1曲目はリー・モーガンの「サイド・ワインダー」。ホレス・シルヴァーを思い起こさせるような、ファンキー・ジャズに仕上がっている。ドラムのライオネル・コーデューが素晴らしい。「ドフッ」と迫力ある音で迫るキックドラムがリズムに勢いを付けている。難しいリズムであるにもかかわらず、スティックさばきも見事だ。マーティン・ベヘラーノのピアノが、ホレス・シルヴァーを彷彿とさせる、瞬発力のあるピアノタッチを見せている。
「ジャンピング・ジャックス」では、マーカス・ストリックランド(ts)とアレキサンダー・ノリス(tp)のアンサンブルが良く、とても息が合っていて力強い。ピアノ、ドラム、ベースのリズム隊はここでも素晴らしく、全体をぐいぐいと引っ張るグルーヴが良い。私はこのディスクでリズム隊の3人を初めて知ったが、特筆に値するくらい良い演奏をしている。ホーンセクションへのバックアップ体制は完璧だ。そして、ロニー・プラキシコは自分の名前がグループ名に入っているにもかかわらず、出しゃばることなく縁の下の力持ちとなって、確実な演奏でグループを支えている。

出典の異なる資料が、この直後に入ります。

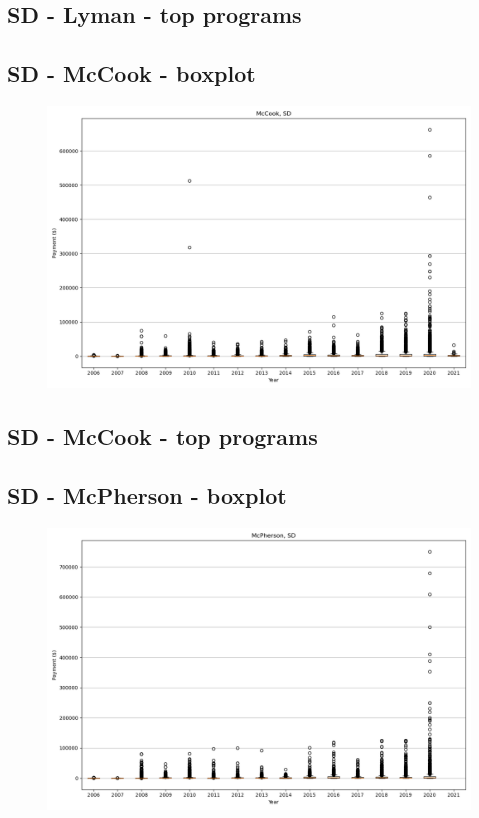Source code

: \subsection*{SD - Lyman - top programs}

\newpage
\subsection*{SD - McCook - boxplot}
\begin{figure}[h]
\centering
\includegraphics[width=7in]{../output/boxplots/counties/McCook-SD_boxplot.png}
\end{figure}


\subsection*{SD - McCook - top programs}

\newpage
\subsection*{SD - McPherson - boxplot}
\begin{figure}[h]
\centering
\includegraphics[width=7in]{../output/boxplots/counties/McPherson-SD_boxplot.png}
\end{figure}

「デディケイテッド・トゥ・ユー」は、マーカス・ストリックランドのテナーによるバラード作品。テナーはほどよく力が抜けているし、ピアノも伴奏として淡々と演奏している。それが、しみじみとした味わい深いバラードとして成立している要因だろう。
「ア・ショーター・テイク」は、ミディアムナンバー。ライオネル・コーデューのドラムソロで始まる。片手トリルが決まっている。楽器ができない私は、片手トリルを聴いただけでひれ伏してしまう。テナーとトランペットは、ここでも息のあったハーモニーを披露している。この2人は音色が非常に似ているので、パートナーとして最適だろう。また、それぞれ長めのソロを吹いているが、音の鋭さが曲に合っている。カリル・クウェイム・ベルの多彩なパーカッションも彩りを添えている。

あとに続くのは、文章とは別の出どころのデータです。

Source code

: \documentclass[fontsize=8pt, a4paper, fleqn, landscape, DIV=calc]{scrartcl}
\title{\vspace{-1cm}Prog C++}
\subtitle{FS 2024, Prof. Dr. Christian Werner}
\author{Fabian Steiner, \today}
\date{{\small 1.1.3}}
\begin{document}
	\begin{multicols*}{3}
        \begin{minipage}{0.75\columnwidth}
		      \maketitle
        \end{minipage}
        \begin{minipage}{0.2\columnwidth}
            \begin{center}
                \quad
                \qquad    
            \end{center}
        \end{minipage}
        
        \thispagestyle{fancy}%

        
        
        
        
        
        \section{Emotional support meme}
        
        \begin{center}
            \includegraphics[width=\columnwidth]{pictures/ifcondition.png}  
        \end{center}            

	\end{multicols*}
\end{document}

「サマー・タイム」では、マーティン・ベヘラーノがキーボードを演奏していて、ややフュージョンぽい曲になっている。アレキサンダー・ノリスがミュートトランペットを使っている点でも、今までの曲とは毛色が違っている。
「アロング・ケイム・ベニー」はスピード感のある曲。トランペットとトロンボーンが前面に立って、全体を引っ張っている。曲の第一印象は「刑事ドラマのテーマソング?」といった感じ。石原軍団が出てきそうだ。
「ユー・ドント・ノウ・ホワット・ラヴ・イズ」は、トランペットメインのバラード曲。一昔前の金曜ロードショーのようだ。

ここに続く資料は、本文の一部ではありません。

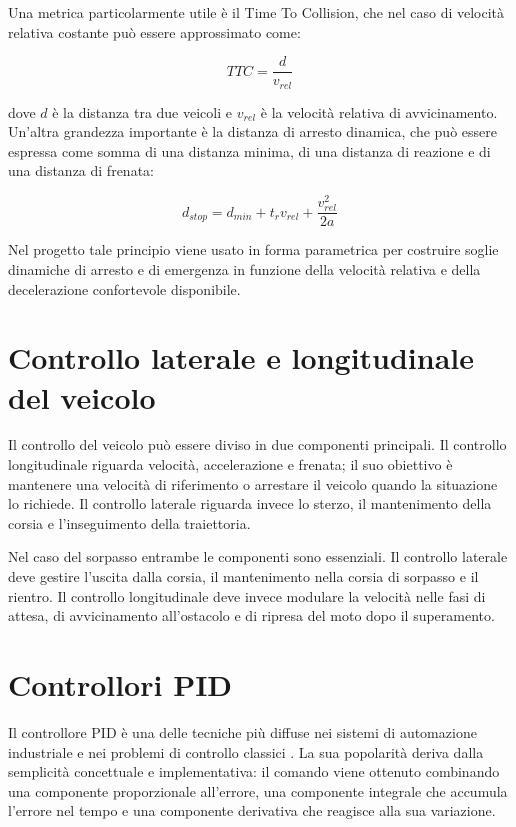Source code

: Una metrica particolarmente utile è il Time To Collision, che nel caso di velocità relativa costante può essere approssimato come:

\[
TTC = \frac{d}{v_{rel}}
\]

dove \(d\) è la distanza tra due veicoli e \(v_{rel}\) è la velocità relativa di avvicinamento. Un'altra grandezza importante è la distanza di arresto dinamica, che può essere espressa come somma di una distanza minima, di una distanza di reazione e di una distanza di frenata:

\[
d_{stop} = d_{min} + t_r v_{rel} + \frac{v_{rel}^2}{2a}
\]

Nel progetto tale principio viene usato in forma parametrica per costruire soglie dinamiche di arresto e di emergenza in funzione della velocità relativa e della decelerazione confortevole disponibile.

\section{Controllo laterale e longitudinale del veicolo}

Il controllo del veicolo può essere diviso in due componenti principali. Il controllo longitudinale riguarda velocità, accelerazione e frenata; il suo obiettivo è mantenere una velocità di riferimento o arrestare il veicolo quando la situazione lo richiede. Il controllo laterale riguarda invece lo sterzo, il mantenimento della corsia e l'inseguimento della traiettoria.

Nel caso del sorpasso entrambe le componenti sono essenziali. Il controllo laterale deve gestire l'uscita dalla corsia, il mantenimento nella corsia di sorpasso e il rientro. Il controllo longitudinale deve invece modulare la velocità nelle fasi di attesa, di avvicinamento all'ostacolo e di ripresa del moto dopo il superamento.

\section{Controllori PID}

Il controllore PID è una delle tecniche più diffuse nei sistemi di automazione industriale e nei problemi di controllo classici \cite{astrom1995pid}. La sua popolarità deriva dalla semplicità concettuale e implementativa: il comando viene ottenuto combinando una componente proporzionale all'errore, una componente integrale che accumula l'errore nel tempo e una componente derivativa che reagisce alla sua variazione.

「セニョール・シルヴァー」は、タイトルの通り、ファンキー・ジャズの始祖ホレス・シルヴァーに捧げた曲。もう本当にその通りファンキーで、いかにファンキーにさせようとするか実験しているように聞こえる。ホーンセクションならびにピアノソロとも、可能な限りのテクニックを使ってファンキー・ジャズを演出している。このアルバムのコンセプト自体を語っている曲と言っていいだろう。FMの「ジャズクラブ」では3週連続くらい、この曲がかけられていた。
際だって有名なメンバーがいるわけでもないが、チームワークが良く、完成度の高いアルバムに仕上がっている。